Thermodynamical analysis of a hydrogen fueling station via dynamic simulation

Abstract

This article describes the thermodynamical analysis of a hydrogen (H2) fueling station (HFS) with cryopump technology. A dynamic, object-oriented computer model of the HFS is developed in Matlab-Simulink. This model calculates, amongst other thermodynamic properties, the temporal and spatial variation of the H2 temperature and the component temperatures within the HFS. The validation of the computer model with data from a series of measurements at a testing facility confirms a good accuracy of the model. The most important model object is the high pressure pipe through which the H2 flows. The pipe is modeled and validated in different configurations. The thick-walled pipe material is discretized in radial and axial direction. In comparison to measurements the simulations show acceptable accuracy with an radial discretization length of s<0.0026m.

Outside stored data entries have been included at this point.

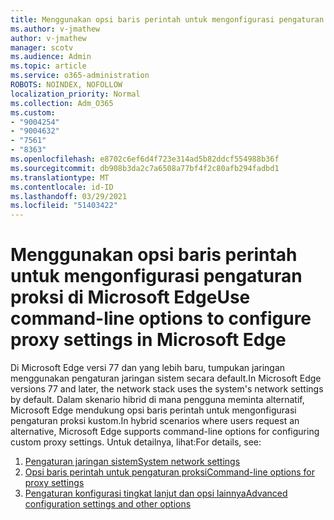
 ```yaml
---
title: Menggunakan opsi baris perintah untuk mengonfigurasi pengaturan proksi di Microsoft Edge
ms.author: v-jmathew
author: v-jmathew
manager: scotv
ms.audience: Admin
ms.topic: article
ms.service: o365-administration
ROBOTS: NOINDEX, NOFOLLOW
localization_priority: Normal
ms.collection: Adm_O365
ms.custom:
- "9004254"
- "9004632"
- "7561"
- "8363"
ms.openlocfilehash: e8702c6ef6d4f723e314ad5b82ddcf554988b36f
ms.sourcegitcommit: db908b3da2c7a6508a77bf4f2c80afb294fadbd1
ms.translationtype: MT
ms.contentlocale: id-ID
ms.lasthandoff: 03/29/2021
ms.locfileid: "51403422"
---
```

# <a name="use-command-line-options-to-configure-proxy-settings-in-microsoft-edge"></a><span data-ttu-id="b4d41-102">Menggunakan opsi baris perintah untuk mengonfigurasi pengaturan proksi di Microsoft Edge</span><span class="sxs-lookup"><span data-stu-id="b4d41-102">Use command-line options to configure proxy settings in Microsoft Edge</span></span>

<span data-ttu-id="b4d41-103">Di Microsoft Edge versi 77 dan yang lebih baru, tumpukan jaringan menggunakan pengaturan jaringan sistem secara default.</span><span class="sxs-lookup"><span data-stu-id="b4d41-103">In Microsoft Edge versions 77 and later, the network stack uses the system's network settings by default.</span></span> <span data-ttu-id="b4d41-104">Dalam skenario hibrid di mana pengguna meminta alternatif, Microsoft Edge mendukung opsi baris perintah untuk mengonfigurasi pengaturan proksi kustom.</span><span class="sxs-lookup"><span data-stu-id="b4d41-104">In hybrid scenarios where users request an alternative, Microsoft Edge supports command-line options for configuring custom proxy settings.</span></span> <span data-ttu-id="b4d41-105">Untuk detailnya, lihat:</span><span class="sxs-lookup"><span data-stu-id="b4d41-105">For details, see:</span></span>

1. [<span data-ttu-id="b4d41-106">Pengaturan jaringan sistem</span><span class="sxs-lookup"><span data-stu-id="b4d41-106">System network settings</span></span>](https://go.microsoft.com/fwlink/?linkid=2133962)
2. [<span data-ttu-id="b4d41-107">Opsi baris perintah untuk pengaturan proksi</span><span class="sxs-lookup"><span data-stu-id="b4d41-107">Command-line options for proxy settings</span></span>](https://go.microsoft.com/fwlink/?linkid=2134292)
3. [<span data-ttu-id="b4d41-108">Pengaturan konfigurasi tingkat lanjut dan opsi lainnya</span><span class="sxs-lookup"><span data-stu-id="b4d41-108">Advanced configuration settings and other options</span></span>](https://go.microsoft.com/fwlink/?linkid=2134293)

In axial direction a discretization length of l<1.18m is found to deliver acceptable accuracy of the simulations compared to measurements. Based on the simulation results a new method of controlling the H2 temperature by mixing two H2 mass flows with different temperatures is assessed as practicable. The electrical power requirement of the electric heat exchanger in this HFS design is determined. Depending on the load cases it varies between 0.13kWhel/(kgH2) and 0.40kWhel/(kgH2).